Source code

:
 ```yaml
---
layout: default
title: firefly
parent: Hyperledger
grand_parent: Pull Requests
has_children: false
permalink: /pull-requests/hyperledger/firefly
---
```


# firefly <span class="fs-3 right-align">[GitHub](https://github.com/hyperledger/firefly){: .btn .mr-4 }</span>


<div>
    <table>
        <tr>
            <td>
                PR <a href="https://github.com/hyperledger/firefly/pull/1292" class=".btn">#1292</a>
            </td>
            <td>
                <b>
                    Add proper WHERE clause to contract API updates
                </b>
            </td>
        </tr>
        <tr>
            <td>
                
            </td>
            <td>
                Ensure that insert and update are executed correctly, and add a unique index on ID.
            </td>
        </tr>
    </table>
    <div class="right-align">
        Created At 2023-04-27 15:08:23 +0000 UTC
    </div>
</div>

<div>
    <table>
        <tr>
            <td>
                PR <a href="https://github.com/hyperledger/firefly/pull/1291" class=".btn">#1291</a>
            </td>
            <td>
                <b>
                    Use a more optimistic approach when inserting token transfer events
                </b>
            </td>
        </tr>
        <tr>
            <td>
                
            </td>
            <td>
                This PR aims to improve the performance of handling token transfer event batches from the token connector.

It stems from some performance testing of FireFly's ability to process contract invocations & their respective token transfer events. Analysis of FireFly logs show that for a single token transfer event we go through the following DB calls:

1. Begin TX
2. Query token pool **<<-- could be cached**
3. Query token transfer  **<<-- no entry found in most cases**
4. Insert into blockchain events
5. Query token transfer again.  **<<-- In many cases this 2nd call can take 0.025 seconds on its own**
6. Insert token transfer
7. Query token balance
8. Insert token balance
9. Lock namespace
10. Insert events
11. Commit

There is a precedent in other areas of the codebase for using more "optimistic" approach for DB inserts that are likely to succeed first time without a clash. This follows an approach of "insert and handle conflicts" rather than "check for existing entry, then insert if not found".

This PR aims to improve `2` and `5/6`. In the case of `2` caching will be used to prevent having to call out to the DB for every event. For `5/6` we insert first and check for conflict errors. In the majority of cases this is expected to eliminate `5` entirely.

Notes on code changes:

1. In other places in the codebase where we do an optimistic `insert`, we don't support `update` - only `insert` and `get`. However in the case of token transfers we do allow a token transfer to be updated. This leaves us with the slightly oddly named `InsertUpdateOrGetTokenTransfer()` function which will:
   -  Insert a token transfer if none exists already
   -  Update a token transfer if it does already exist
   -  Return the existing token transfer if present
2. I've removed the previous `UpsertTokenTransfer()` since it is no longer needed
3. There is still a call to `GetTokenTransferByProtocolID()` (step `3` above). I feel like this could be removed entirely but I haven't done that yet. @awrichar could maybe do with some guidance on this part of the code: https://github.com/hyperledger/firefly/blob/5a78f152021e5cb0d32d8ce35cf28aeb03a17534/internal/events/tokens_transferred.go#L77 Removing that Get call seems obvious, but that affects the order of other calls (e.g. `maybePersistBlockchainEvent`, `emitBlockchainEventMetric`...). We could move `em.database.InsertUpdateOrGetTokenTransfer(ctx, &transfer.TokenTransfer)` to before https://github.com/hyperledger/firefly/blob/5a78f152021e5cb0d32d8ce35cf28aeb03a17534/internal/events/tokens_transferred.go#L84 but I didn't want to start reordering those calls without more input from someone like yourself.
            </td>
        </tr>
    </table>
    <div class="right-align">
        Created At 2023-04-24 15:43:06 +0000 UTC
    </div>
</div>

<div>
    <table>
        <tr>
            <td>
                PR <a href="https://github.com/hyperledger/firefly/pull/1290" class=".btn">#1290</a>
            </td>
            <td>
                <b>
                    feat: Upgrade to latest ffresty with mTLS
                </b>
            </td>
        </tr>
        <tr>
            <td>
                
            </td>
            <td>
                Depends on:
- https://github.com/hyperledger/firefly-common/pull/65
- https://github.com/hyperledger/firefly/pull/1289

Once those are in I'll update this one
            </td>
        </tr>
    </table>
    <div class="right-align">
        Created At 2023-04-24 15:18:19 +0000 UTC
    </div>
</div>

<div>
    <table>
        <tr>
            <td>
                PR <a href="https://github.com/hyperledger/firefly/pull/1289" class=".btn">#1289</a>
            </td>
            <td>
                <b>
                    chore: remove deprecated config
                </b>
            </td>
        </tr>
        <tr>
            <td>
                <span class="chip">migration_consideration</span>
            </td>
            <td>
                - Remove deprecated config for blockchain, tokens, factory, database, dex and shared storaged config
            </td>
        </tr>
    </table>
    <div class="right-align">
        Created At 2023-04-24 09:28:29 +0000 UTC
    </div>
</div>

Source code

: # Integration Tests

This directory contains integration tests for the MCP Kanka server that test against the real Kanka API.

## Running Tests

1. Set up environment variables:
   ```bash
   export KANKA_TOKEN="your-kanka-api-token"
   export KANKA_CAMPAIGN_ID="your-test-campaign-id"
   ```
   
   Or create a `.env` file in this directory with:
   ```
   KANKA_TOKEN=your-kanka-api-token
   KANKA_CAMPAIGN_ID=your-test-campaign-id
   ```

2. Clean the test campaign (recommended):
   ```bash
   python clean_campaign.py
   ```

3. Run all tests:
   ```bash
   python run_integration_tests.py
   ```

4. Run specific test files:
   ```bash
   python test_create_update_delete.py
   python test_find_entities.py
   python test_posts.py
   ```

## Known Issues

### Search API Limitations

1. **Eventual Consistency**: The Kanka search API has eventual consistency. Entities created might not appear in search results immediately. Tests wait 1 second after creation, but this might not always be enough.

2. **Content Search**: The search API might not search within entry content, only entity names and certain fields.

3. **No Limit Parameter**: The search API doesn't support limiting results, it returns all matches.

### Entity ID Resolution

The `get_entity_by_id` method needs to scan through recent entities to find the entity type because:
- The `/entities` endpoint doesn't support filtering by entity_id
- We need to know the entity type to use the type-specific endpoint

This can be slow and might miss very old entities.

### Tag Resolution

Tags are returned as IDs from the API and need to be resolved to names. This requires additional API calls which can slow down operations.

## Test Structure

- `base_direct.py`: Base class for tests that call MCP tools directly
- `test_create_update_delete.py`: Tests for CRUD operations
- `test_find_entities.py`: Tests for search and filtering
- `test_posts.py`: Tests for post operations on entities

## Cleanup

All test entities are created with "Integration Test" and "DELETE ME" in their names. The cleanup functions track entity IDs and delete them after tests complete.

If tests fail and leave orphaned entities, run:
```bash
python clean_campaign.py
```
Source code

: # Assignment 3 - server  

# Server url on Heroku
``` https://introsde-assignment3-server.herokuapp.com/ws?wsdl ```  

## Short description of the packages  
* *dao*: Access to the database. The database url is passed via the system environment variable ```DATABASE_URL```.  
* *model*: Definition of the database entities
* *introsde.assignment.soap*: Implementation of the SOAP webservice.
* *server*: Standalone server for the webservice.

= = = =

#### WORK REQUIRED
Only the final stretch of the entries above is needed: print exactly the lines from the line containing "- We need to" through the last one.

#### WRITTEN ANSWER
- We need to know the entity type to use the type-specific endpoint

This can be slow and might miss very old entities.

### Tag Resolution

Tags are returned as IDs from the API and need to be resolved to names. This requires additional API calls which can slow down operations.

## Test Structure

- `base_direct.py`: Base class for tests that call MCP tools directly
- `test_create_update_delete.py`: Tests for CRUD operations
- `test_find_entities.py`: Tests for search and filtering
- `test_posts.py`: Tests for post operations on entities

## Cleanup

All test entities are created with "Integration Test" and "DELETE ME" in their names. The cleanup functions track entity IDs and delete them after tests complete.

If tests fail and leave orphaned entities, run:
```bash
python clean_campaign.py
```
Source code

: # Assignment 3 - server  

# Server url on Heroku
``` https://introsde-assignment3-server.herokuapp.com/ws?wsdl ```  

## Short description of the packages  
* *dao*: Access to the database. The database url is passed via the system environment variable ```DATABASE_URL```.  
* *model*: Definition of the database entities
* *introsde.assignment.soap*: Implementation of the SOAP webservice.
* *server*: Standalone server for the webservice.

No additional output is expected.